Sí son capaces

Columnas Plebeyas

Además de sus presupuestos y conectes, una de las mayores ventajas con las que cuenta la prensa corporativa estadounidense en México es la creencia —bien diseminada entre cierta casta— de que “no son capaces” de ejercer un mal periodismo. Quizá en México y América Latina la prensa es capaz de mentir, omitir, distorsionar y calumniar (e incluso entonces la crítica sólo se extiende a los medios que se atreven a oponerse a sus intereses), pero en Estados Unidos es imposible: allá sí hacen un periodismo veraz e inobjetable. ¡Si incluso, repiten sus más fervientes defensores, lograron tumbar a un presidente!

Semejante afirmación, tan cargada de ingenuidad y cinismo, dejaría fría a la comunidad afroamericana, que ha lidiado con los efectos demoledores de esa “prensa de prestigio” durante innumerables décadas y hasta la fecha, con el movimiento Black Lives Matter. Dejaría estupefacto a Carl Bernstein (uno de los dos reporteros que destapó el escándalo de Watergate), cuyo reportaje en la revista Rolling Stone de 1977 detalló bien cómo 400 reporteros durante 25 años cumplieron tareas para la Agencia Central de Inteligencia (CIA, por la sigla en inglés) de Estados Unidos. Provocaría risa en el abogado de derechos civiles Alec Karakatsanis, quien desde su cuenta de Twitter (@equalityAlec) documenta la incesante “copaganda” del New York Times a favor de las fuerzas policiacas y el estado de encarcelamiento de masa. Y provocaría no sé qué en Noam Chomsky y Edward S. Herman, quienes, en su estudio seminal del modelo propagandístico que rige la prensa estadounidense Consenso manufacturado, mencionan al Times con asombrosa frecuencia, explicando cómo la cobertura del rotativo, desde el lenguaje y la elección de temas, siempre encaja con la línea del establishment en política exterior. De la Guerra fría —la época cubierta en Consenso manufacturado— a la “guerra contra el terror” de principios de los años 2000.

En un artículo de la revista The Intercept, James Risen, que cubría temas de seguridad nacional para el New York Times en esa época, reveló la íntima relación que compartía el rotativo con las agencias de inteligencia. Según él, los editores se mostraban “bastante dispuestos a cooperar con el gobierno”, hasta el grado de reescribir o suprimir notas incómodas a petición de personajes como George Tenet, entonces director de la CIA, y Condoleezza Rice, consejera de seguridad nacional durante el gobierno de George W. Bush. Fue justo en ese periodo que su colega Judith Miller arruinó su carrera al sacar una serie de artículos para el diario acerca de la existencia de supuestas armas de destrucción masiva en el país de Sadam Husein.
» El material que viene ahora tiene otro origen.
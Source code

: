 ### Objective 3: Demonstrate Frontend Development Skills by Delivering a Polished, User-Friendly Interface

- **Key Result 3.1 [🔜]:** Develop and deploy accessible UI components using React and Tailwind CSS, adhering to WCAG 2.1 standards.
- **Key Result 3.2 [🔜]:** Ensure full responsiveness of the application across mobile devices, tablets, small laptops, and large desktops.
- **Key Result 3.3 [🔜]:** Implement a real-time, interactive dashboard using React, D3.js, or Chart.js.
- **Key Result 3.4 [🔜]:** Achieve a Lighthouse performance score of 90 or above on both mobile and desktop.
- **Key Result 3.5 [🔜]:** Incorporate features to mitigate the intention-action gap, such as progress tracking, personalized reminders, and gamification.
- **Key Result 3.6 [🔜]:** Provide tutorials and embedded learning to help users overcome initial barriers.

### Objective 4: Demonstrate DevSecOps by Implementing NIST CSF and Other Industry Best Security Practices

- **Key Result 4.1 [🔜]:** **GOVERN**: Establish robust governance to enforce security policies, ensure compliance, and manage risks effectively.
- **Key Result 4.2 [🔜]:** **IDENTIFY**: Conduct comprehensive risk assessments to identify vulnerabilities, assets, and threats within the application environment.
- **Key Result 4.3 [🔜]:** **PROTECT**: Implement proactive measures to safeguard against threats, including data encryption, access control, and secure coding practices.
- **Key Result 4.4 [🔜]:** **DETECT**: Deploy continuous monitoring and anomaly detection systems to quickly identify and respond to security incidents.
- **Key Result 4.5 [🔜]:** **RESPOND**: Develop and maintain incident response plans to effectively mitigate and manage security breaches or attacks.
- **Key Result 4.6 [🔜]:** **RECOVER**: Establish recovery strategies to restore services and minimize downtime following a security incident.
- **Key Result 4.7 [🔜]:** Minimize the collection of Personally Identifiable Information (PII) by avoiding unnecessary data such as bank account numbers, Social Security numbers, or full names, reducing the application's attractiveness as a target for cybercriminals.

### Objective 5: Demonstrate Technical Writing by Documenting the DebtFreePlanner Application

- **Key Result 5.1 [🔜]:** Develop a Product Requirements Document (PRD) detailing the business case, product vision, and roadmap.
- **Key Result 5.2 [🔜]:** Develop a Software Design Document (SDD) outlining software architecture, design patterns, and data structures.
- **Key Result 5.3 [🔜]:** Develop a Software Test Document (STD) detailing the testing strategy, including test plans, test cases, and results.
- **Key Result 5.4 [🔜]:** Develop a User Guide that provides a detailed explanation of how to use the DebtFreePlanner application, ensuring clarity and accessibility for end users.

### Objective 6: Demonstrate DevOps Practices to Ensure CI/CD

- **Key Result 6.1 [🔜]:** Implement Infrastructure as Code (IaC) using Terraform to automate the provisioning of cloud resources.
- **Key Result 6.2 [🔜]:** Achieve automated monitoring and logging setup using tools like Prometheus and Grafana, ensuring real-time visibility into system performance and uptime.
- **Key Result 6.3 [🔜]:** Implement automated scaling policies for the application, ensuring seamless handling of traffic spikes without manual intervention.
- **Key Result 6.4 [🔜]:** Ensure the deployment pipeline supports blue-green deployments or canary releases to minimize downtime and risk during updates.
En las palabras mismas de Miller, “mi trabajo no es evaluar la información del gobierno o ser yo misma una analista independiente de inteligencia. Mi trabajo es decir a los lectores del New York Times lo que pensaba el gobierno acerca del arsenal de Irak”. Tal “trabajo” de Miller fue crucial para generar un apoyo bipartidista a una guerra que mató a medio millón de iraquíes o más.

No es necesario remontarse tanto en la historia. Apenas hace cuestión de días, la cuenta de Twitter @zei_squirrel reveló cómo el reportaje desmentido acerca de las supuestas violaciones masivas cometidas por Hamás el 7 de octubre de 2023 fue una creación de Anat Schwartz, exmiembro de una unidad de inteligencia del ejército israelí sin ninguna experiencia en periodismo y que colaboró con su sobrino, un joven de 24 años que había escrito un par de artículos anteriores en el Times acerca de… comida y cocina.
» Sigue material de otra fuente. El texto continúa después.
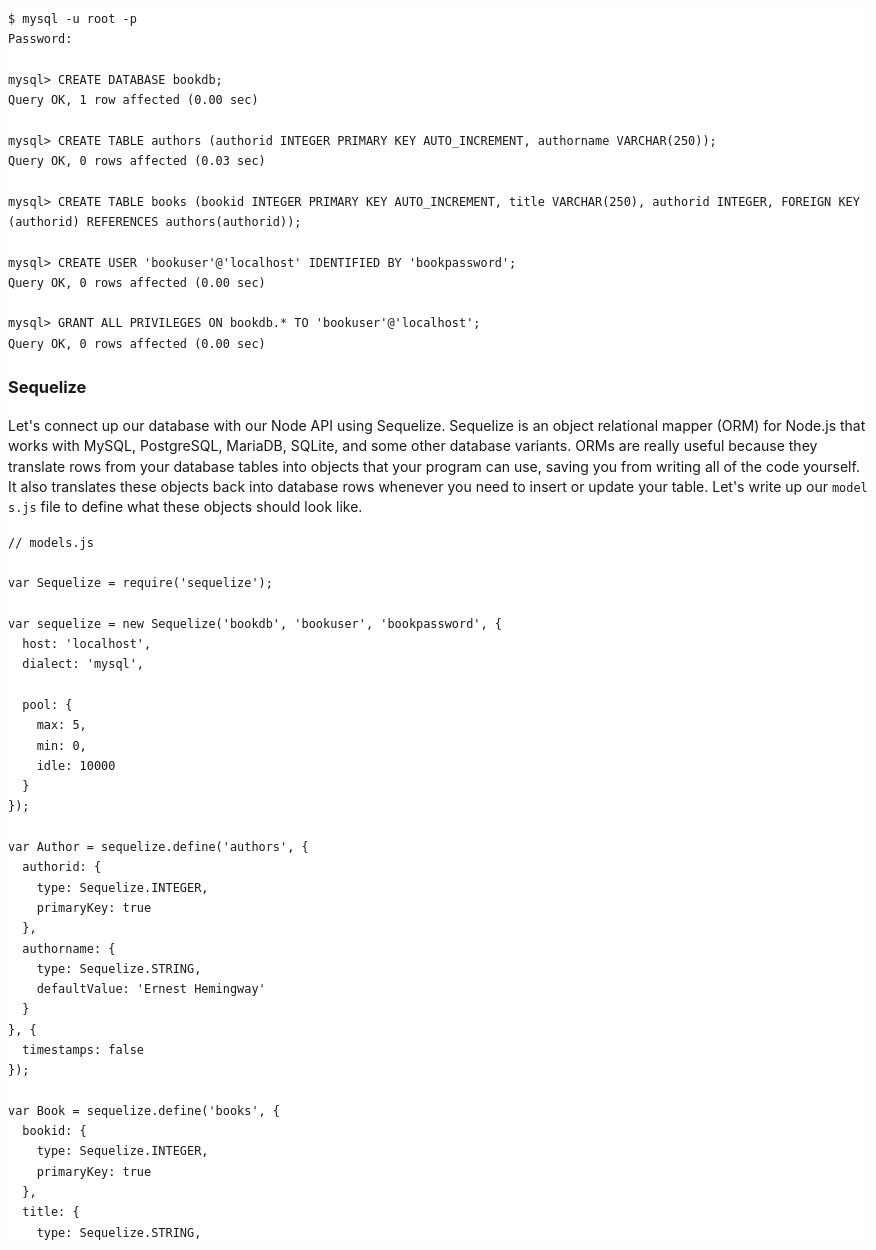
 ```
$ mysql -u root -p
Password:

mysql> CREATE DATABASE bookdb;
Query OK, 1 row affected (0.00 sec)

mysql> CREATE TABLE authors (authorid INTEGER PRIMARY KEY AUTO_INCREMENT, authorname VARCHAR(250));
Query OK, 0 rows affected (0.03 sec)

mysql> CREATE TABLE books (bookid INTEGER PRIMARY KEY AUTO_INCREMENT, title VARCHAR(250), authorid INTEGER, FOREIGN KEY (authorid) REFERENCES authors(authorid));

mysql> CREATE USER 'bookuser'@'localhost' IDENTIFIED BY 'bookpassword';
Query OK, 0 rows affected (0.00 sec)

mysql> GRANT ALL PRIVILEGES ON bookdb.* TO 'bookuser'@'localhost';
Query OK, 0 rows affected (0.00 sec)
```

### Sequelize

Let's connect up our database with our Node API using Sequelize. Sequelize is an object relational mapper (ORM) for Node.js that works with MySQL, PostgreSQL, MariaDB, SQLite, and some other database variants. ORMs are really useful because they translate rows from your database tables into objects that your program can use, saving you from writing all of the code yourself. It also translates these objects back into database rows whenever you need to insert or update your table. Let's write up our ```models.js``` file to define what these objects should look like.

```
// models.js

var Sequelize = require('sequelize');

var sequelize = new Sequelize('bookdb', 'bookuser', 'bookpassword', {
  host: 'localhost',
  dialect: 'mysql',

  pool: {
    max: 5,
    min: 0,
    idle: 10000
  }
});

var Author = sequelize.define('authors', {
  authorid: {
    type: Sequelize.INTEGER,
    primaryKey: true
  },
  authorname: {
    type: Sequelize.STRING,
    defaultValue: 'Ernest Hemingway'
  }
}, {
  timestamps: false
});

var Book = sequelize.define('books', {
  bookid: {
    type: Sequelize.INTEGER,
    primaryKey: true
  },
  title: {
    type: Sequelize.STRING,
```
Entre otras cosas, Schwartz incluso dio “me gusta” a posts como aquel que abogaba por “convertir a Gaza en un matadero”, un objetivo al que ella contribuía mediante sus reportajes falsos, salvajemente irresponsables y sazonados de nepotismo.
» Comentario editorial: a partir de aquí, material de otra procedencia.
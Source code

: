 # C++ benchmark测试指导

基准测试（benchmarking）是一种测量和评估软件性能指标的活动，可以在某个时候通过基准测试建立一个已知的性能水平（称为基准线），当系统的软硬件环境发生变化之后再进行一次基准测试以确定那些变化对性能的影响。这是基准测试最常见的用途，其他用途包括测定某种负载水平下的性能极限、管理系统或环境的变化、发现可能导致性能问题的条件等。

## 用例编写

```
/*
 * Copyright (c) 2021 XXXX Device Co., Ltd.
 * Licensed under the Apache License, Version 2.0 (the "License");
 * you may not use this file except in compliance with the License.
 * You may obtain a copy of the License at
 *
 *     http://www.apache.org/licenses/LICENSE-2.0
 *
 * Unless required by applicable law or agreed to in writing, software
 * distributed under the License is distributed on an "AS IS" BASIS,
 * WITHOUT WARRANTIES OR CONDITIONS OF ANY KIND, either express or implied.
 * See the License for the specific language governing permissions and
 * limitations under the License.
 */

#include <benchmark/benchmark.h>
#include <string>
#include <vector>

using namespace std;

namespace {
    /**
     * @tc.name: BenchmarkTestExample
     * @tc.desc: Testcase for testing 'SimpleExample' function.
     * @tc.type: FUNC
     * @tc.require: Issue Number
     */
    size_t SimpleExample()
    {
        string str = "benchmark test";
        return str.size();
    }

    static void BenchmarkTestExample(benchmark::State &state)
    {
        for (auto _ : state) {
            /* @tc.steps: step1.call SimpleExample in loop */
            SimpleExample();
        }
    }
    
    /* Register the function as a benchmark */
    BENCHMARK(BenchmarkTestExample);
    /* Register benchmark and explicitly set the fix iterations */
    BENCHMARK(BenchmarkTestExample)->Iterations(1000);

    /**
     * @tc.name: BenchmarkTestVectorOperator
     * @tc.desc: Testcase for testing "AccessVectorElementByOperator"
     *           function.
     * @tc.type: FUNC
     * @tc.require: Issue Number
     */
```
Estos ejemplos figuran sólo una pequeña parte del contexto en el que se dio a conocer el “reportaje” de Natalie Kitroeff y Alan Feuer en el mismo periódico acerca de un supuesto vínculo entre el narcotráfico y la campaña de Andrés Manuel López Obrador en 2018: una sopa de vaguedades hecha de tres fuentes anónimas, registros sin nombre y la abierta salvedad de que la información —tal como estaba— carecía de una confirmación independiente.

Un artículo cuyo único propósito, además de poner en entredicho la reputación de los mismos reporteros, fue golpear. Sí son capaces, damas y caballeros: de esto y más. Y lo volverán a hacer. Ante una guerra mediática tan clara y evidente como la que se ha visto en las últimas semanas, no se trata de debatir con los voluntariamente enceguecidos acerca de si esto existe o no. En cambio, se trata de atender una duda con urgencia: ¿cómo se va a responder?